Luke hadn't really known what to say. Or do, for that matter. He had just stood there in the driveway. Frozen. All thoughts halting in his mind as he stared, horrified, at the scene in front of him. He wasn't even quite sure what emotion he was feeling. It was not something that he had really experienced before. But it was incredibly painful. And it left him reeling, close to feeling light-headed as her beautiful eyes turned to meet his. Tear-filled and frantically shaking her head. Was he really going to lose her so soon? Was this his fate? He had always imagined himself to be at her side; he had never really thought that there could be any other alternative. He...he had just assumed that...dreamed...hoped that...that...they might just be together.
He ended up not going to the dance, despite Bronwyn's protests.

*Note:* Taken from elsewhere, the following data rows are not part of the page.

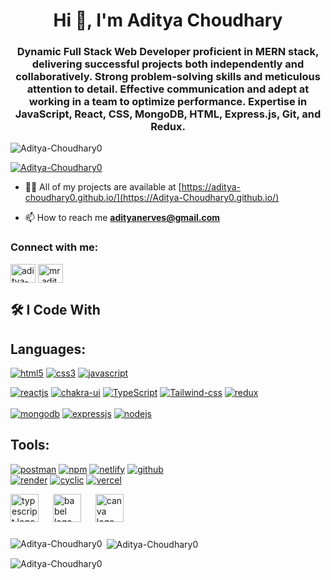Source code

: <h1 align="center">Hi 👋, I'm Aditya Choudhary</h1>
<h3 align="center">Dynamic Full Stack Web Developer proficient in MERN stack, delivering successful projects both independently and collaboratively. Strong problem-solving skills and meticulous attention to detail. Effective communication and adept at working in a team to optimize performance. Expertise in JavaScript, React, CSS, MongoDB, HTML, Express.js, Git, and Redux.</h3>

<p align="left"> <img src="https://komarev.com/ghpvc/?username=Aditya-Choudhary0&label=Profile%20views&color=0e75b6&style=flat" alt="Aditya-Choudhary0" /> </p>

<p align="left"> <a href="https://github.com/ryo-ma/github-profile-trophy"><img src="https://github-profile-trophy.vercel.app/?username=Aditya-Choudhary0" alt="Aditya-Choudhary0" /></a> </p>

- 👨‍💻 All of my projects are available at [https://aditya-choudhary0.github.io/](https://Aditya-Choudhary0.github.io/)

- 📫 How to reach me **adityanerves@gmail.com**

###
<h3 align="left">Connect with me:</h3>
<p align="left">
<a href="https://linkedin.com/in/aditya-choudhary-08134a243" target="blank"><img align="center" src="https://raw.githubusercontent.com/rahuldkjain/github-profile-readme-generator/master/src/images/icons/Social/linked-in-alt.svg" alt="aditya-choudhary-08134a243" height="30" width="40" /></a>
<a href="https://instagram.com/mr.aditya_14" target="blank"><img align="center" src="https://raw.githubusercontent.com/rahuldkjain/github-profile-readme-generator/master/src/images/icons/Social/instagram.svg" alt="mr.aditya_14" height="30" width="40" /></a>
</p>

###

<h2 align="left">🛠 I Code With</h2>

## Languages:
<p dir="auto">
<a target="_blank" rel="noopener noreferrer" href="https://developer.mozilla.org/en-US/docs/Glossary/HTML5"><img src="https://camo.githubusercontent.com/d63d473e728e20a286d22bb2226a7bf45a2b9ac6c72c59c0e61e9730bfe4168c/68747470733a2f2f696d672e736869656c64732e696f2f62616467652f48544d4c352d4533344632363f7374796c653d666f722d7468652d6261646765266c6f676f3d68746d6c35266c6f676f436f6c6f723d7768697465" alt="html5" data-canonical-src="https://img.shields.io/badge/HTML5-E34F26?style=for-the-badge&amp;logo=html5&amp;logoColor=white" style="max-width: 100%;"></a>
<a target="_blank" rel="noopener noreferrer" href="https://developer.mozilla.org/en-US/docs/Web/CSS"><img src="https://camo.githubusercontent.com/3a0f693cfa032ea4404e8e02d485599bd0d192282b921026e89d271aaa3d7565/68747470733a2f2f696d672e736869656c64732e696f2f62616467652f435353332d3135373242363f7374796c653d666f722d7468652d6261646765266c6f676f3d63737333266c6f676f436f6c6f723d7768697465" alt="css3" data-canonical-src="https://img.shields.io/badge/CSS3-1572B6?style=for-the-badge&amp;logo=css3&amp;logoColor=white" style="max-width: 100%;"></a> 
<a target="_blank" rel="noopener noreferrer" href="https://developer.mozilla.org/en-US/docs/Web/JavaScript"><img src="https://camo.githubusercontent.com/93c855ae825c1757f3426f05a05f4949d3b786c5b22d0edb53143a9e8f8499f6/68747470733a2f2f696d672e736869656c64732e696f2f62616467652f4a6176615363726970742d3332333333303f7374796c653d666f722d7468652d6261646765266c6f676f3d6a617661736372697074266c6f676f436f6c6f723d463744463145" alt="javascript" data-canonical-src="https://img.shields.io/badge/JavaScript-323330?style=for-the-badge&amp;logo=javascript&amp;logoColor=F7DF1E" style="max-width: 100%;"></a>
  </p>
  
  <p>
  <a target="_blank" rel="noopener noreferrer" href="https://reactjs.org/docs/getting-started.html"><img src="https://camo.githubusercontent.com/268ac512e333b69600eb9773a8f80b7a251f4d6149642a50a551d4798183d621/68747470733a2f2f696d672e736869656c64732e696f2f62616467652f52656163742d3230323332413f7374796c653d666f722d7468652d6261646765266c6f676f3d7265616374266c6f676f436f6c6f723d363144414642" alt="reactjs" data-canonical-src="https://img.shields.io/badge/React-20232A?style=for-the-badge&amp;logo=react&amp;logoColor=61DAFB" style="max-width: 100%;"></a>
      <a target="_blank" rel="noopener noreferrer" href="https://reactjs.org/docs/getting-started.html"><img src="https://camo.githubusercontent.com/cc9699ba2e9366e1ea5cfc4ed7b8cdde446c40d13409cdc4773caae774dabfc8/68747470733a2f2f696d672e736869656c64732e696f2f62616467652f6368616b72612d2532333445443143352e7376673f7374796c653d666f722d7468652d6261646765266c6f676f3d6368616b72617569266c6f676f436f6c6f723d7768697465" alt="chakra-ui" data-canonical-src="https://img.shields.io/badge/React-20232A?style=for-the-badge&amp;logo=react&amp;logoColor=61DAFB" style="max-width: 100%;"></a>
              <a target="_blank" rel="noopener noreferrer" href="https://reactjs.org/docs/getting-started.html"><img src="https://camo.githubusercontent.com/ee71fcc1aa3d059265517741dffc4161922fd744377e7a5f07c43381d0aa9aac/68747470733a2f2f696d672e736869656c64732e696f2f62616467652f747970657363726970742d2532333030374143432e7376673f7374796c653d666f722d7468652d6261646765266c6f676f3d74797065736372697074266c6f676f436f6c6f723d7768697465" alt="TypeScript" data-canonical-src="https://img.shields.io/badge/React-20232A?style=for-the-badge&amp;logo=react&amp;logoColor=61DAFB" style="max-width: 100%;"></a>
          <a target="_blank" rel="noopener noreferrer" href="https://reactjs.org/docs/getting-started.html"><img src="https://camo.githubusercontent.com/ec8056bddf659d21de39b358d9786e56731cd767117e091348411666a5e7eee6/68747470733a2f2f696d672e736869656c64732e696f2f62616467652f7461696c77696e646373732d2532333338423241432e7376673f7374796c653d666f722d7468652d6261646765266c6f676f3d7461696c77696e642d637373266c6f676f436f6c6f723d7768697465" alt="Tailwind-css" data-canonical-src="https://img.shields.io/badge/React-20232A?style=for-the-badge&amp;logo=react&amp;logoColor=61DAFB" style="max-width: 100%;"></a>
<a target="_blank" rel="noopener noreferrer" href="https://redux.js.org"><img src="https://camo.githubusercontent.com/6908bc5919e46cd787b8e5117f092f5ed37da82e8bd602e6339060ea0fff722c/68747470733a2f2f696d672e736869656c64732e696f2f62616467652f52656475782d3539334438383f7374796c653d666f722d7468652d6261646765266c6f676f3d7265647578266c6f676f436f6c6f723d7768697465" alt="redux" data-canonical-src="https://img.shields.io/badge/Redux-593D88?style=for-the-badge&amp;logo=redux&amp;logoColor=white" style="max-width: 100%;"></a>
    <br/>
    <br/>
  <a target="_blank" rel="noopener noreferrer" href="https://docs.mongodb.com"><img src="https://camo.githubusercontent.com/72e92f69f36703548704a9eeda2a9889c2756b5e08f01a9aec6e658c148d014e/68747470733a2f2f696d672e736869656c64732e696f2f62616467652f4d6f6e676f44422d3445413934423f7374796c653d666f722d7468652d6261646765266c6f676f3d6d6f6e676f6462266c6f676f436f6c6f723d7768697465" alt="mongodb" data-canonical-src="https://img.shields.io/badge/MongoDB-4EA94B?style=for-the-badge&amp;logo=mongodb&amp;logoColor=white" style="max-width: 100%;"></a>
  <a target="_blank" rel="noopener noreferrer" href="https://expressjs.com"><img src="https://camo.githubusercontent.com/7f73136d92799b19be179d1ed87b461120c35ed917c7d5ab59a7606209da7bd3/68747470733a2f2f696d672e736869656c64732e696f2f62616467652f457870726573732e6a732d3030303030303f7374796c653d666f722d7468652d6261646765266c6f676f3d65787072657373266c6f676f436f6c6f723d7768697465" alt="expressjs" data-canonical-src="https://img.shields.io/badge/Express.js-000000?style=for-the-badge&amp;logo=express&amp;logoColor=white" style="max-width: 100%;"></a>  
<a target="_blank" rel="noopener noreferrer" href="https://nodejs.org/en/docs/"><img src="https://camo.githubusercontent.com/a1eae878fdd3d1c1b687992ca74e5cac85f4b68e60a6efaa7bc8dc9883b71229/68747470733a2f2f696d672e736869656c64732e696f2f62616467652f4e6f64652e6a732d3333393933333f7374796c653d666f722d7468652d6261646765266c6f676f3d6e6f6465646f746a73266c6f676f436f6c6f723d7768697465" alt="nodejs" data-canonical-src="https://img.shields.io/badge/Node.js-339933?style=for-the-badge&amp;logo=nodedotjs&amp;logoColor=white" style="max-width: 100%;"></a>


## Tools:
<a target="_blank" rel="noopener noreferrer" href="https://learning.postman.com/docs/getting-started/introduction/"><img src="https://camo.githubusercontent.com/879423585ed087f3c973857c43ba7e7d84f52c993d2c937055726339fbf921d9/68747470733a2f2f696d672e736869656c64732e696f2f62616467652f506f73746d616e2d4646364333373f7374796c653d666f722d7468652d6261646765266c6f676f3d506f73746d616e266c6f676f436f6c6f723d7768697465" alt="postman" data-canonical-src="https://img.shields.io/badge/Postman-FF6C37?style=for-the-badge&amp;logo=Postman&amp;logoColor=white" style="max-width: 100%;"></a>
   <a target="_blank" rel="noopener noreferrer" href="https://docs.npmjs.com"><img src="https://camo.githubusercontent.com/55037e0ff8e2c9df84ad631c3d0443a7316776ede7459a5872ccb336d7df2781/68747470733a2f2f696d672e736869656c64732e696f2f62616467652f6e706d2d4342333833373f7374796c653d666f722d7468652d6261646765266c6f676f3d6e706d266c6f676f436f6c6f723d7768697465" alt="npm" data-canonical-src="https://img.shields.io/badge/npm-CB3837?style=for-the-badge&amp;logo=npm&amp;logoColor=white" style="max-width: 100%;"></a>
    <a target="_blank" rel="noopener noreferrer" href="https://docs.npmjs.com"><img src="https://camo.githubusercontent.com/dfb4109b571fbeb03ce2fe6eefb9eb9a3ca63e618e57002cc4b17d784baea807/68747470733a2f2f696d672e736869656c64732e696f2f62616467652f6e65746c6966792d2532333030303030302e7376673f7374796c653d666f722d7468652d6261646765266c6f676f3d6e65746c696679266c6f676f436f6c6f723d23303043374237" alt="netlify" data-canonical-src="https://img.shields.io/badge/npm-CB3837?style=for-the-badge&amp;logo=npm&amp;logoColor=white" style="max-width: 100%;"></a>
            <a target="_blank" rel="noopener noreferrer" href="https://docs.npmjs.com"><img src="https://camo.githubusercontent.com/eefb62c383c56e3e8ef67aa5e2775008308b5ba6232e00edd535f451b7264cf3/68747470733a2f2f696d672e736869656c64732e696f2f62616467652f4769744875622d2532333132313031312e7376673f7374796c653d666f722d7468652d6261646765266c6f676f3d676974687562266c6f676f436f6c6f723d7768697465" alt="github" data-canonical-src="https://img.shields.io/badge/npm-CB3837?style=for-the-badge&amp;logo=npm&amp;logoColor=white" style="max-width: 100%;"></a>  
            <a target="_blank" rel="noopener noreferrer" href="https://render.com"><img src="https://img.shields.io/badge/render-4A90E2?style=for-the-badge&amp;logo=render&amp;logoColor=white" alt="render" style="max-width: 100%;"></a>
                    <a target="_blank" rel="noopener noreferrer" href="https://docs.npmjs.com"><img src="https://img.shields.io/badge/cyclic-007396?style=for-the-badge&logo=cyclic&logoColor=white" alt="cyclic" data-canonical-src="https://img.shields.io/badge/npm-CB3837?style=for-the-badge&amp;logo=npm&amp;logoColor=white" style="max-width: 100%;"></a>
        <a target="_blank" rel="noopener noreferrer" href="https://docs.npmjs.com"><img src="https://camo.githubusercontent.com/22547aa007860433c23771dfd59d184297d9433adcf3082be8515a28a16cd875/68747470733a2f2f696d672e736869656c64732e696f2f62616467652f76657263656c2d2532333030303030302e7376673f7374796c653d666f722d7468652d6261646765266c6f676f3d76657263656c266c6f676f436f6c6f723d7768697465" alt="vercel" data-canonical-src="https://img.shields.io/badge/npm-CB3837?style=for-the-badge&amp;logo=npm&amp;logoColor=white" style="max-width: 100%;"></a>  
   
</p>
  <img src="https://cdn.jsdelivr.net/gh/devicons/devicon/icons/typescript/typescript-original.svg" height="45" alt="typescript logo"  />
  <img width="15" />
  <img src="https://cdn.jsdelivr.net/gh/devicons/devicon/icons/babel/babel-original.svg" height="45" alt="babel logo"  />
  <img width="15" />
  <img src="https://cdn.jsdelivr.net/gh/devicons/devicon/icons/canva/canva-original.svg" height="45" alt="canva logo"  />
</div>

###

<p><img align="left" src="https://github-readme-stats.vercel.app/api/top-langs?username=Aditya-Choudhary0&show_icons=true&locale=en&layout=compact" alt="Aditya-Choudhary0" /></p>

<p>&nbsp;<img align="center" src="https://github-readme-stats.vercel.app/api?username=Aditya-Choudhary0&show_icons=true&locale=en" alt="Aditya-Choudhary0" /></p>

<p><img align="center" src="https://github-readme-streak-stats.herokuapp.com/?user=Aditya-Choudhary0&" alt="Aditya-Choudhary0" /></p>

###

Besides, he was sure that her mother would prevent her from leaving the doorstep if she even thought of leaving with him. So he walked up to the front doorstep, stepping into the light and refusing to look her in the eye. He took a look at the boy standing next to her, and vaguely recognised him to be someone in their year at school. Someone in their art class. As much as it pained him to think of her with anyone else, surely it would only be for one night. Then he could convince her parents that he was worthy of her. He just needed a little bit of time. But he wouldn't stop her from going to the dance, he wouldn't take that away from her. He knew how much she would be longing to go. And he didn't want all that he had set up to go to waste.
So he handed the boy the flowers he had brought for Bronwyn, told him to look after her and take her into the forest. That she would know where to go. And he had given Bronwyn a kiss on the cheek, despite the cry of outrage from her mother. And walked back to the car. Slowly. Never once turning around to look her in the eye. It was the first time he had wished to be someone he was not. The first time he had wished to have the sight that so many around him possessed. The people he loved. To see the future just for a moment just so that he could stand a chance at having a future with the girl he had so desperately fallen in love with.